# Research Question: Samsung 970 EVO Plus 1TB TRIM support?



## Tibor Hazafi (Oct 9, 2019)

Hi all,

I have read many reviews about the Samsung 970 EVO Plus 1TB SSD, but in every test CrystalDiskInfo doesn't show TRIM in the supported features list, only S.M.A.R.T.? For example: >>Link<<
Why?
How can I ensure, that the TRIM function of the SSD works perfectly?

Thanks,
hazazs


----------



## jsfitz54 (Oct 9, 2019)

Try updating Crystal Disk to newest 8.3.1:  https://crystalmark.info/en/download/

Your "link" OLD.


----------



## Solaris17 (Oct 9, 2019)

Tibor Hazafi said:


> Hi all,
> 
> I have read many reviews about the Samsung 970 EVO Plus 1TB SSD, but in every test CrystalDiskInfo doesn't show TRIM in the supported features list, only S.M.A.R.T.? For example: >>Link<<
> Why?
> ...



I mean it does, but in the time it took you to make the thread, describe the problem and take a screen shot. you could have opened up disk defrag and hit the optimize button and watch it say "trimming disk".


----------



## Space Lynx (Oct 9, 2019)

I have this same drive and it shows TRIM is on for me in samsung magician


----------



## Athlonite (Oct 9, 2019)

Solaris17 said:


> I mean it does, but in the time it took you to make the thread, describe the problem and take a screen shot. you could have opened up disk defrag and hit the optimize button and watch it say "trimming disk".
> 
> View attachment 133713




how long since it had last been trimmed Solaris mine despite being set for weekly so far gone 9 days without doing the job it's set to


----------



## Solaris17 (Oct 9, 2019)

Athlonite said:


> how long since it had last been trimmed Solaris mine despite being set for weekly so far gone 9 days without doing the job it's set toView attachment 133717



So a couple reasons iv seen this.

IIRC (since I changed mine) the actual scheduled task is set to go every 14 days. Iv noticed that modifications via the defrag gui dont stick, atleast between build upgrades. However. If I manually change the scheduled task it not only works but my modifications are not overwritten.
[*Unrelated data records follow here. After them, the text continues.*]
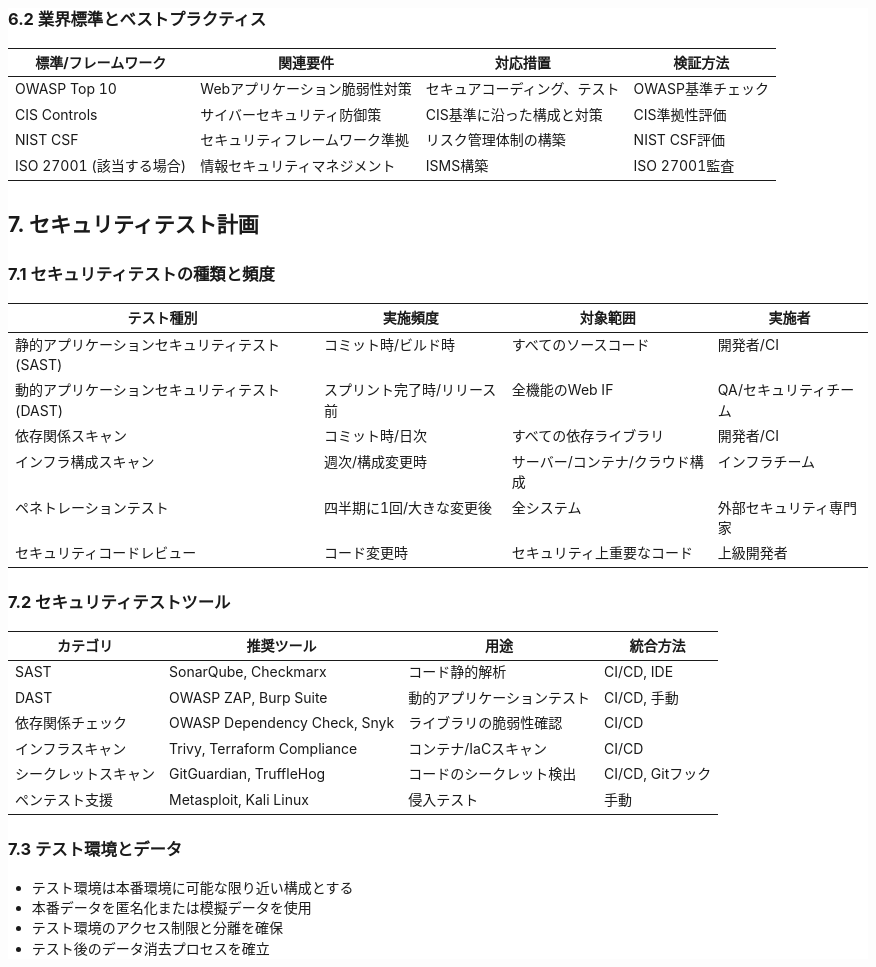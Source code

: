 ### 6.2 業界標準とベストプラクティス

| 標準/フレームワーク | 関連要件 | 対応措置 | 検証方法 |
|-------------------|---------|---------|---------|
| OWASP Top 10 | Webアプリケーション脆弱性対策 | セキュアコーディング、テスト | OWASP基準チェック |
| CIS Controls | サイバーセキュリティ防御策 | CIS基準に沿った構成と対策 | CIS準拠性評価 |
| NIST CSF | セキュリティフレームワーク準拠 | リスク管理体制の構築 | NIST CSF評価 |
| ISO 27001 (該当する場合) | 情報セキュリティマネジメント | ISMS構築 | ISO 27001監査 |

## 7. セキュリティテスト計画

### 7.1 セキュリティテストの種類と頻度

| テスト種別 | 実施頻度 | 対象範囲 | 実施者 |
|-----------|---------|---------|--------|
| 静的アプリケーションセキュリティテスト (SAST) | コミット時/ビルド時 | すべてのソースコード | 開発者/CI |
| 動的アプリケーションセキュリティテスト (DAST) | スプリント完了時/リリース前 | 全機能のWeb IF | QA/セキュリティチーム |
| 依存関係スキャン | コミット時/日次 | すべての依存ライブラリ | 開発者/CI |
| インフラ構成スキャン | 週次/構成変更時 | サーバー/コンテナ/クラウド構成 | インフラチーム |
| ペネトレーションテスト | 四半期に1回/大きな変更後 | 全システム | 外部セキュリティ専門家 |
| セキュリティコードレビュー | コード変更時 | セキュリティ上重要なコード | 上級開発者 |

### 7.2 セキュリティテストツール

| カテゴリ | 推奨ツール | 用途 | 統合方法 |
|---------|----------|------|---------|
| SAST | SonarQube, Checkmarx | コード静的解析 | CI/CD, IDE |
| DAST | OWASP ZAP, Burp Suite | 動的アプリケーションテスト | CI/CD, 手動 |
| 依存関係チェック | OWASP Dependency Check, Snyk | ライブラリの脆弱性確認 | CI/CD |
| インフラスキャン | Trivy, Terraform Compliance | コンテナ/IaCスキャン | CI/CD |
| シークレットスキャン | GitGuardian, TruffleHog | コードのシークレット検出 | CI/CD, Gitフック |
| ペンテスト支援 | Metasploit, Kali Linux | 侵入テスト | 手動 |

### 7.3 テスト環境とデータ

- テスト環境は本番環境に可能な限り近い構成とする
- 本番データを匿名化または模擬データを使用
- テスト環境のアクセス制限と分離を確保
- テスト後のデータ消去プロセスを確立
The problem is if you change the task manually, and try to open the defragGUI you will get a warning saying it is running on a custom schedule, the only way to continue loading the analyze/optimize panel is to hit ok and allow it to reset.


----------



## Tibor Hazafi (Oct 10, 2019)

Solaris17 said:


> I mean it does, but in the time it took you to make the thread, describe the problem and take a screen shot. you could have opened up disk defrag and hit the optimize button and watch it say "trimming disk".



No offense, but I think in the time it took you to make your reply, you could have read my thread three times, and maybe you could understand, that I have read reviews, the link is also from a review, meaning I haven't got the drive yet, so I can't do what you said, I only collect information for now.



lynx29 said:


> I have this same drive and it shows TRIM is on for me in samsung magician



And what does the latest CrystalDiskInfo show? Could you please check it for me?


----------



## Lubna (Oct 10, 2019)

Here you have


----------



## Flaky (Oct 10, 2019)

It seems that CDI shows this up only for SATA devices.
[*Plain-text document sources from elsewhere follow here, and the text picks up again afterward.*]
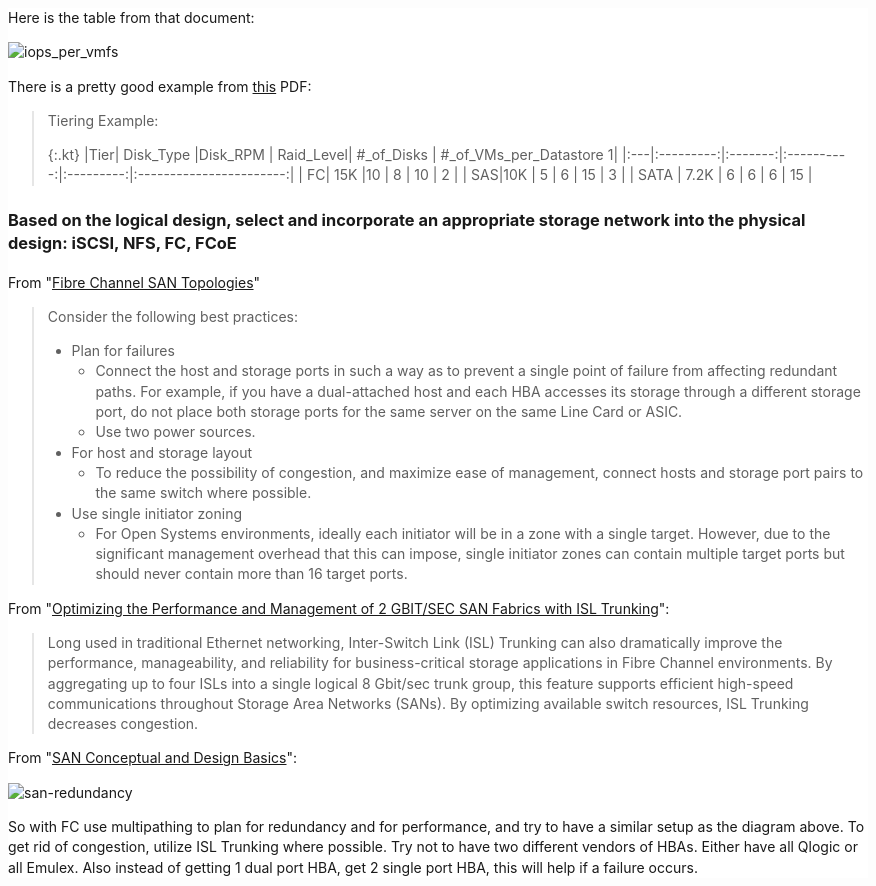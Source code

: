 Here is the table from that document:

![iops_per_vmfs](https://github.com/elatov/uploads/raw/master/2012/08/iops_per_vmfs.png)

There is a pretty good example from [this](https://github.com/elatov/uploads/raw/master/2013/04/vcap-dcd_notes.pdf) PDF:

> Tiering Example:
>
> {:.kt}
> |Tier| Disk_Type |Disk_RPM | Raid_Level| #_of_Disks | #_of_VMs_per_Datastore 1|
> |:---|:---------:|:-------:|:----------:|:---------:|:-----------------------:|
> | FC| 15K        |10       | 8          | 10        | 2         |
> | SAS|10K        | 5       | 6          | 15        | 3         |
> | SATA | 7.2K    | 6       | 6          | 6         | 15        |


### Based on the logical design, select and incorporate an appropriate storage network into the physical design: iSCSI, NFS, FC, FCoE

From "[Fibre Channel SAN Topologies](https://github.com/elatov/uploads/raw/master/2013/01/h8074-fibre-channel-san-tb.pdf)"

> Consider the following best practices:
>
> *   Plan for failures
>     *   Connect the host and storage ports in such a way as to prevent a single point of failure from affecting redundant paths. For example, if you have a dual-attached host and each HBA accesses its storage through a different storage port, do not place both storage ports for the same server on the same Line Card or ASIC.
>     *   Use two power sources.
> *   For host and storage layout
>     *   To reduce the possibility of congestion, and maximize ease of management, connect hosts and storage port pairs to the same switch where possible.
> *   Use single initiator zoning
>     *   For Open Systems environments, ideally each initiator will be in a zone with a single target. However, due to the significant management overhead that this can impose, single initiator zones can contain multiple target ports but should never contain more than 16 target ports.

From "[Optimizing the Performance and Management of 2 GBIT/SEC SAN Fabrics with ISL Trunking](http://hosteddocs.ittoolbox.com/KG010903.pdf)":

> Long used in traditional Ethernet networking, Inter-Switch Link (ISL) Trunking can also dramatically improve the performance, manageability, and reliability for business-critical storage applications in Fibre Channel environments. By aggregating up to four ISLs into a single logical 8 Gbit/sec trunk group, this feature supports efficient high-speed communications throughout Storage Area Networks (SANs). By optimizing available switch resources, ISL Trunking decreases congestion.

From "[SAN Conceptual and Design Basics](http://www.vmware.com/pdf/esx_san_cfg_technote.pdf)":

![san-redundancy](https://github.com/elatov/uploads/raw/master/2012/08/san-redundancy.png)

So with FC use multipathing to plan for redundancy and for performance, and try to have a similar setup as the diagram above. To get rid of congestion, utilize ISL Trunking where possible. Try not to have two different vendors of HBAs. Either have all Qlogic or all Emulex. Also instead of getting 1 dual port HBA, get 2 single port HBA, this will help if a failure occurs.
No point in worrying about this. Given you have both modern hardware and software, TRIM is a given.


----------



## Tibor Hazafi (Oct 10, 2019)

Lubna said:


> Here you have



It doesn't show TRIM either.


----------



## Lubna (Oct 10, 2019)

As the comrades have told you, only samsung magician software shows it.
CrystalDiskInfo8_3_0 does not show it.


----------



## Tibor Hazafi (Oct 10, 2019)

Lubna said:


> As the comrades have told you, only samsung magician software shows it.
> CrystalDiskInfo8_3_0 does not show it.



Then it deserves the "magician" naming


----------



## CrAsHnBuRnXp (Oct 10, 2019)

Solaris17 said:


> I mean it does, but in the time it took you to make the thread, describe the problem and take a screen shot. you could have opened up disk defrag and hit the optimize button and watch it say "trimming disk".
> 
> View attachment 133713


Going to give him the benefit of the doubt here, he probably didnt know you could do that.


----------



## kapone32 (Oct 10, 2019)

Crystal Disk info does not even see my NVME drives


----------



## jsfitz54 (Oct 10, 2019)

Tibor Hazafi said:


> *meaning* I haven't got the drive yet



Not sure why you even made a post regarding an item you are not having a problem with.

You should have made it clear that this was a *research problem* in your first post.

Your thoughts, ("meaning"s)  were not translated into writing clearly.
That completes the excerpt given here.